A titre subsidiaire, si la convention de forfait annuel en jours devait être déclarée inopposable au salarié, elle conteste le décompte des heures supplémentaires présenté par M. [U].
M. [U] indique en réponse que sur les trois années qu’a duré la relation contractuelle, il n’a bénéficié que d’un seul entretien de suivi de sa charge de travail, ce qui est totalement insuffisant et contraire au texte de l’article L. 3121 du code du travail ; que la convention de forfait jours se trouve ainsi privée d’effets.
Sur ce :
Selon l’article L. 3121-58 du code du travail, dans sa rédaction alors applicable, peuvent conclure une convention individuelle de forfait en jours :
1° les cadres qui disposent d’une autonomie dans l’organisation de leur emploi du temps et dont la nature des fonctions ne les conduit pas à suivre l’horaire collectif applicable au sein de l’atelier, du service ou de l’équipe auquel ils sont intégrés ;
2° les salariés dont la durée de travail ne peut être prédéterminée et qui disposent d’une réelle autonomie dans l’organisation de leur emploi du temps pour l’exercice des responsabilités qui leur sont confiées.
Selon l’article L. 3121-63 du même code, les forfaits annuels en heures ou en jours sur l’année sont mis en place par un accord d’entreprise ou d’établissement ou, à défaut, par une convention ou un accord de branche.
M. [U] a été engagé en qualité de responsable de réseau d’agences.
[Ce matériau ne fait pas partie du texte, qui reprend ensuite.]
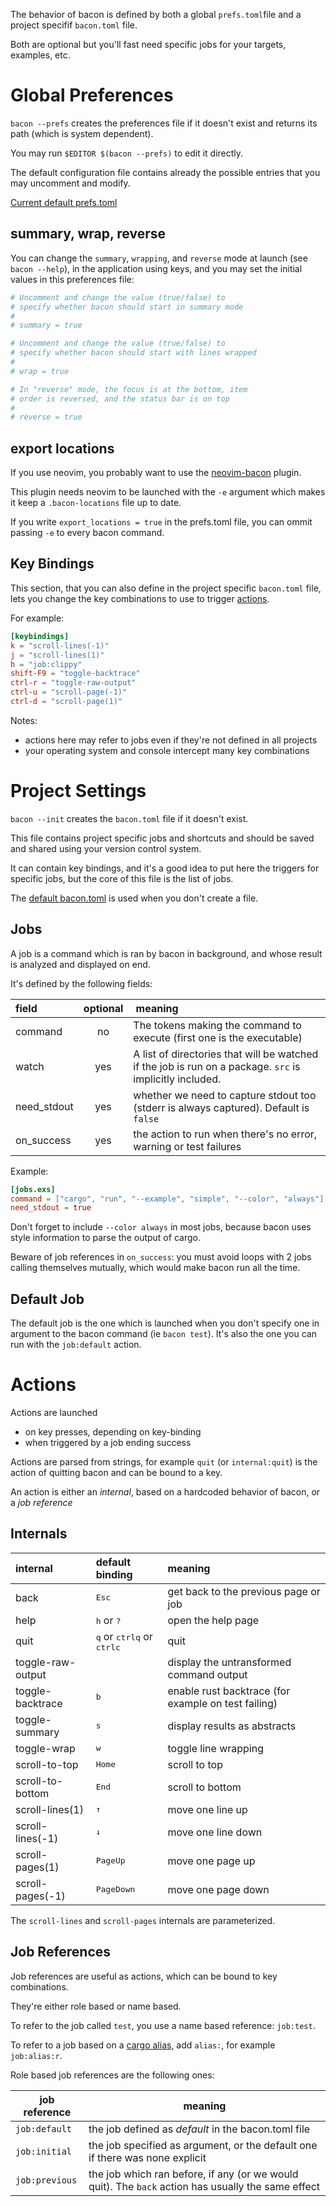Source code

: 
The behavior of bacon is defined by both a global `prefs.toml`file and a project specifif `bacon.toml` file.

Both are optional but you'll fast need specific jobs for your targets, examples, etc.

# Global Preferences

`bacon --prefs` creates the preferences file if it doesn't exist and returns its path (which is system dependent).

You may run `$EDITOR $(bacon --prefs)` to edit it directly.

The default configuration file contains already the possible entries that you may uncomment and modify.

[Current default prefs.toml](https://raw.githubusercontent.com/Canop/bacon/main/defaults/default-prefs.toml)

## summary, wrap, reverse

You can change the `summary`, `wrapping`, and `reverse` mode at launch (see `bacon --help`), in the application using keys, and you may set the initial values in this preferences file:

```TOML
# Uncomment and change the value (true/false) to
# specify whether bacon should start in summary mode
#
# summary = true

# Uncomment and change the value (true/false) to
# specify whether bacon should start with lines wrapped
#
# wrap = true

# In "reverse" mode, the focus is at the bottom, item
# order is reversed, and the status bar is on top
#
# reverse = true
```

## export locations

If you use neovim, you probably want to use the [neovim-bacon](https://github.com/Canop/neovim-bacon) plugin.

This plugin needs neovim to be launched with the `-e` argument which makes it keep a `.bacon-locations` file up to date.

If you write `export_locations = true` in the prefs.toml file, you can ommit passing `-e` to every bacon command.

## Key Bindings

This section, that you can also define in the project specific `bacon.toml` file, lets you change the key combinations to use to trigger [actions](#actions).

For example:

```TOML
[keybindings]
k = "scroll-lines(-1)"
j = "scroll-lines(1)"
h = "job:clippy"
shift-F9 = "toggle-backtrace"
ctrl-r = "toggle-raw-output"
ctrl-u = "scroll-page(-1)"
ctrl-d = "scroll-page(1)"
```

Notes:

* actions here may refer to jobs even if they're not defined in all projects
* your operating system and console intercept many key combinations

# Project Settings

`bacon --init` creates the `bacon.toml` file if it doesn't exist.

This file contains project specific jobs and shortcuts and should be saved and shared using your version control system.

It can contain key bindings, and it's a good idea to put here the triggers for specific jobs, but the core of this file is the list of jobs.

The [default bacon.toml](https://raw.githubusercontent.com/Canop/bacon/main/defaults/default-bacon.toml) is used when you don't create a file.

## Jobs

A job is a command which is ran by bacon in background, and whose result is analyzed and displayed on end.

It's defined by the following fields:

field | optional | meaning
:-|:-:|:-
command | no | The tokens making the command to execute (first one is the executable)
watch | yes | A list of directories that will be watched if the job is run on a package. `src` is implicitly included.
need_stdout | yes |whether we need to capture stdout too (stderr is always captured). Default is `false`
on_success | yes | the action to run when there's no error, warning or test failures

Example:

```TOML
[jobs.exs]
command = ["cargo", "run", "--example", "simple", "--color", "always"]
need_stdout = true
```

Don't forget to include `--color always` in most jobs, because bacon uses style information to parse the output of cargo.

Beware of job references in `on_success`: you must avoid loops with 2 jobs calling themselves mutually, which would make bacon run all the time.

## Default Job

The default job is the one which is launched when you don't specify one in argument to the bacon command (ie `bacon test`).
It's also the one you can run with the `job:default` action.


# Actions

Actions are launched

* on key presses, depending on key-binding
* when triggered by a job ending success

Actions are parsed from strings, for example `quit` (or `internal:quit`) is the action of quitting bacon and can be bound to a key.

An action is either an *internal*, based on a hardcoded behavior of bacon, or a *job reference*

## Internals

internal | default binding | meaning
:-|:-|:-
back | <kbd>Esc</kbd> | get back to the previous page or job
help | <kbd>h</kbd> or <kbd>?</kbd> | open the help page
quit | <kbd>q</kbd> or <kbd>ctrl</kbd><kbd>q</kbd> or <kbd>ctrl</kbd><kbd>c</kbd> | quit
toggle-raw-output |  | display the untransformed command output
toggle-backtrace | <kbd>b</kbd> | enable rust backtrace (for example on test failing)
toggle-summary | <kbd>s</kbd> | display results as abstracts
toggle-wrap | <kbd>w</kbd> | toggle line wrapping
scroll-to-top | <kbd>Home</kbd> | scroll to top
scroll-to-bottom | <kbd>End</kbd> | scroll to bottom
scroll-lines(1) | <kbd>↑</kbd> | move one line up
scroll-lines(-1) | <kbd>↓</kbd> | move one line down
scroll-pages(1) | <kbd>PageUp</kbd> | move one page up
scroll-pages(-1) | <kbd>PageDown</kbd> | move one page down

The `scroll-lines` and `scroll-pages` internals are parameterized.

## Job References

Job references are useful as actions, which can be bound to key combinations.

They're either role based or name based.

To refer to the job called `test`, you use a name based reference: `job:test`.

To refer to a job based on a [cargo alias](https://doc.rust-lang.org/cargo/reference/config.html#alias), add `alias:`, for example `job:alias:r`.

Role based job references are the following ones:

job reference | meaning
-|-
`job:default` | the job defined as *default* in the bacon.toml file
`job:initial` | the job specified as argument, or the default one if there was none explicit
`job:previous` | the job which ran before, if any (or we would quit). The `back` action has usually the same effect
L’article 7 de son contrat de travail indique qu’il sera soumis à une convention de forfait annuel en jours conformément à l’accord d’entreprise signé le 18 décembre 2017 qui a fixé le nombre de jours travaillés à 218 jours par an.
Aux termes de l’article L. 3121-65 du code du travail, à défaut de stipulations conventionnelles prévues aux 1° et 2° du II de l’article L. 3121-64, une convention individuelle peut être valablement conclue sous réserve des dispositions suivantes :
1° L’employeur établit un document de contrôle faisant apparaître le nombre et la date des journées ou demi-journées travaillées. Sous la responsabilité de l’employeur, ce document peut être renseigné par le salarié,
2° L’employeur s’assure que la charge de travail du salarié est compatible avec le respect des temps de repos quotidiens et hebdomadaires ;
3° L’employeur organise une fois par an un entretien avec le salarié pour évoquer sa charge de travail, qui doit être raisonnable, l’organisation de son travail, l’articulation entre son activité professionnelle et sa vie personnelle ainsi que sa rémunération.
En cas de manquement à l’une de ces obligations, l’employeur ne peut se prévaloir du régime dérogatoire ouvert par l’article L. 3121-65 du code du travail. Il en résulte que la convention individuelle de forfait en jours conclue, alors que l’accord collectif ouvrant le recours au forfait en jours ne répond pas aux exigences de l’article L.3121-64 II 1° et 2° du même code, est nulle.
En l’espèce, l’accord d’entreprise du 18 décembre 2018, qui n’est pas versé aux débats, mais est en partie reproduit dans le contrat de travail de M. [U], prévoit que : 'le salarié devra renseigner chaque mois, le document mis à sa disposition par le service RH pour indiquer les jours et dates travaillées.
La direction veillera à s’assurer que la charge de travail du salarié est compatible avec le respect des temps de repos quotidien et hebdomadaire.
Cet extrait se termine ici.